A propósito de la democracia liberal en clave relativista, el cardenal Ratzinger había glosado ya hace años el proceso de Jesús ante Pilato, la referencia de Jesús a la verdad, y la pregunta escéptica del romano: "¿Y qué es la verdad?" (Jn 18, 38). Hoy vuelve sobre ese problema candente: ¿puede la política abrirse a la verdad, o debe renunciar a ella como una dimensión inaccesible de cada subjetividad, y limitarse a buscar un poco de justicia con los instrumentos que tiene a su alcance? Pero en este caso, si la verdad no cuenta, ¿qué justicia será posible? ¿No terminará siendo la política una mera forma de lucha por el poder? La pregunta queda abierta en estas líneas, pero a la luz de la condena a muerte de Jesús por Pilato se sugiere ya la idea de Benedicto XVI sobre la relación entre Estado y verdad.
Es hermosa la interpretación que se nos ofrece más adelante acerca del velo del templo que se rasga de arriba abajo en el momento mismo de la muerte de Jesús. Por una parte, quedan así obsoletos todos los antiguos ritos, incapaces ya de salvar; pero por otra, el velo rasgado significa que se ha abierto el acceso a Dios, cuyo rostro se manifiesta en el crucificado.
Y, por último, la resurrección de entre los muertos. Si Jesús no resucitó, sería sólo una personalidad religiosa fallida, quizá muy interesante, pero no salvadora. De su resurrección, dice Ratzinger, depende este punto decisivo: que Jesús sólo haya existido, o que exista hoy. Pues no se trata del retorno de un cadáver a la vida (a la manera de Lázaro), sino de un salto cualitativo para la humanidad y para el universo: es una nueva posibilidad de ser hombre, un novísimo futuro para el ser humano. Es la última palabra de la fe cristiana; es, en definitiva, nuestra única esperanza.

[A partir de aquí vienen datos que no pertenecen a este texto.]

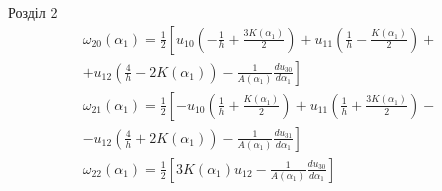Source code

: \documentclass[8pt]{beamer}
\numberwithin{figure}{section}
\numberwithin{equation}{section}
\begin{document}
\begin{frame}{Розділ 2}
\begin{equation}\label{eq:sqt_strain_ang}
\begin{aligned}
\omega_{20}\left(\alpha_1\right)=\frac12 
\left[
u_{10}
\left( -\frac{1}{h}+\frac{3K\left( \alpha_1 \right)}{2} \right)
+u_{11}\left( \frac{1}{h}-\frac{K\left( \alpha_1 \right)}{2} \right)+\right.\\
\left.
+u_{12}\left( \frac{4}{h}-2K\left( \alpha_1 \right) \right)
 - \frac{1}{A\left(\alpha_1\right)}\frac{du_{30}}{d\alpha_1}
\right]\\
\omega_{21}\left(\alpha_1\right)=\frac12 
\left[
-u_{10}
\left( \frac{1}{h}+\frac{K\left( \alpha_1 \right)}{2} \right)
+u_{11}\left( \frac{1}{h}+\frac{3K\left( \alpha_1 \right)}{2} \right)-\right.\\
\left.
-u_{12}\left( \frac{4}{h}+2K\left( \alpha_1 \right) \right)
 - \frac{1}{A\left(\alpha_1\right)}\frac{du_{31}}{d\alpha_1}
\right]\\
\omega_{22}\left(\alpha_1\right)=\frac12 
\left[3K\left( \alpha_1 \right)u_{12}
 - \frac{1}{A\left(\alpha_1\right)}\frac{du_{30}}{d\alpha_1}
\right]
\end{aligned}
\end{equation}

\end{frame}
\end{document}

Corresponde al lector hacer su decisión más profunda sobre este hombre indeciblemente humano, admirable como ningún otro, digno del mayor crédito, que dijo ser el camino, la verdad y la vida, y eso porque también dijo ser uno solo con Dios. La lectura de este libro puede ayudar a quien vacila, y al creyente le puede proporcionar una imagen de Jesús más nítida, más real, más asombrosa de cuanto pudo imaginar.